Cypriots Consider Protesting Israeli, Not Turkish, Occupation So World Might Care

“It should work just fine, since Israel isn’t occupying Gaza, either, by any reasonable interpretation of international law, but you wouldn’t know it from all the protests.”

Northern Cyprus

Credit: Abser via Wikimedia Commons

Nicosia, March 15 – Greek-speaking residents of North Cyprus, an area of the island effectively under Turkish occupation since 1974, told reporters they are considering a change in strategy regarding their second-class political status and how the yoke of Turkish quasi-control of the region might be removed. The main change, they say, involves protesting against Israeli occupation of Northern Cyprus, even though Israel has no presence on the island, because it seems only Israeli occupation of territory attracts sufficient or sustained international opprobrium and action.

The Greeks, who are denied voting rights in the self-declared Turkish Republic of Northern Cyprus, described how decades of violations of the Fourth Geneva Convention by Turkish and Turkey-backed authorities, combined with Turkish military control over much of North Cyprus, have received scant attention in international media, and that so-called human rights organizations and international bodies give only perfunctory treatment to the situation in Cyprus while obsessing to an incomparable degree over Israeli policies only a few hundred kilometers away.

“It’s reached the point where even flagrant Turkish violations of the ban on settling one’s citizens in occupied areas barely registers on the international radar,” lamented Givusa Braik, a Greek Cypriot activist who is spearheading the strategy change. “The UN may have issued condemnation of  Turkey for its activities, but it’s nothing compared to the wail of all these organizations that goes up whenever Israel lifts a finger. We clearly picked the wrong occupier to oppose, and now we have to change that.”
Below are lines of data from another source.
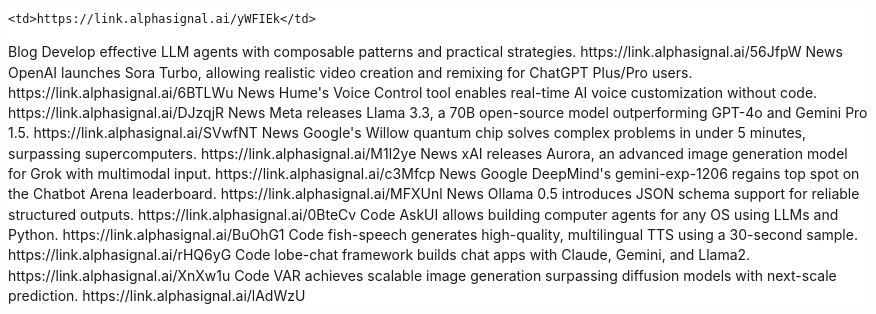    <td>https://link.alphasignal.ai/yWFIEk</td>
  </tr>
  <tr>
    <td>Blog</td>
    <td>Develop effective LLM agents with composable patterns and practical strategies.</td>
    <td>https://link.alphasignal.ai/56JfpW</td>
  </tr>
  <tr>
    <td>News</td>
    <td>OpenAI launches Sora Turbo, allowing realistic video creation and remixing for ChatGPT Plus/Pro users.</td>
    <td>https://link.alphasignal.ai/6BTLWu</td>
  </tr>
  <tr>
    <td>News</td>
    <td>Hume's Voice Control tool enables real-time AI voice customization without code.</td>
    <td>https://link.alphasignal.ai/DJzqjR</td>
  </tr>
  <tr>
    <td>News</td>
    <td>Meta releases Llama 3.3, a 70B open-source model outperforming GPT-4o and Gemini Pro 1.5.</td>
    <td>https://link.alphasignal.ai/SVwfNT</td>
  </tr>
  <tr>
    <td>News</td>
    <td>Google's Willow quantum chip solves complex problems in under 5 minutes, surpassing supercomputers.</td>
    <td>https://link.alphasignal.ai/M1l2ye</td>
  </tr>
  <tr>
    <td>News</td>
    <td>xAI releases Aurora, an advanced image generation model for Grok with multimodal input.</td>
    <td>https://link.alphasignal.ai/c3Mfcp</td>
  </tr>
  <tr>
    <td>News</td>
    <td>Google DeepMind's gemini-exp-1206 regains top spot on the Chatbot Arena leaderboard.</td>
    <td>https://link.alphasignal.ai/MFXUnl</td>
  </tr>
  <tr>
    <td>News</td>
    <td>Ollama 0.5 introduces JSON schema support for reliable structured outputs.</td>
    <td>https://link.alphasignal.ai/0BteCv</td>
  </tr>
  <tr>
    <td>Code</td>
    <td>AskUI allows building computer agents for any OS using LLMs and Python.</td>
    <td>https://link.alphasignal.ai/BuOhG1</td>
  </tr>
  <tr>
    <td>Code</td>
    <td>fish-speech generates high-quality, multilingual TTS using a 30-second sample.</td>
    <td>https://link.alphasignal.ai/rHQ6yG</td>
  </tr>
  <tr>
    <td>Code</td>
    <td>lobe-chat framework builds chat apps with Claude, Gemini, and Llama2.</td>
    <td>https://link.alphasignal.ai/XnXw1u</td>
  </tr>
  <tr>
    <td>Code</td>
    <td>VAR achieves scalable image generation surpassing diffusion models with next-scale prediction.</td>
    <td>https://link.alphasignal.ai/lAdWzU</td>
Braik noted the widely accepted notion, and official Palestinian demand, that Israeli settlers in areas taken by Israel from Jordan, Syria, and Egypt in 1967 would have to abandon their homes beyond the 1949 armistice lines, and contrasted it with the flexibility the same international bodies have expressed regarding mainland Turks relocated to Cyprus to populate villages from which Greek Cypriots were driven out in the 1970’s. “Numerous human rights and international law experts have taken great care to limit the designation ‘settler’ to the individuals who were born on the Turkish mainland and moved to the ethnically cleansed Cyprus villages, and not to their descendants,” he observed. “As opposed to what the so-called international community appears to take for granted when it comes to Jewish Israelis, whose presence beyond the Green Line – their Green Line, not our Green Line – must be eliminated in order for Israel to be considered in adherence to international law, no matter where they were born, and no matter that they were never ‘transferred’ to the areas the way Turks were to the formerly Greek villages.”

“Then there’s the ‘blockade’ of Gaza vs. the ‘blockade’ of Turkish Cyprus,” he continued. “Nobody’s putting together relief flotillas for us, or charging the embargo enforcers with collective punishment. Clearly, the only way to generate an effective level of international opposition is to have Israel be the occupier. So we’re going to protest Israeli occupation of North Cyprus from now on. It should work just fine, since Israel isn’t occupying Gaza anymore by any reasonable interpretation of international law, but you wouldn’t know it from all the protests.”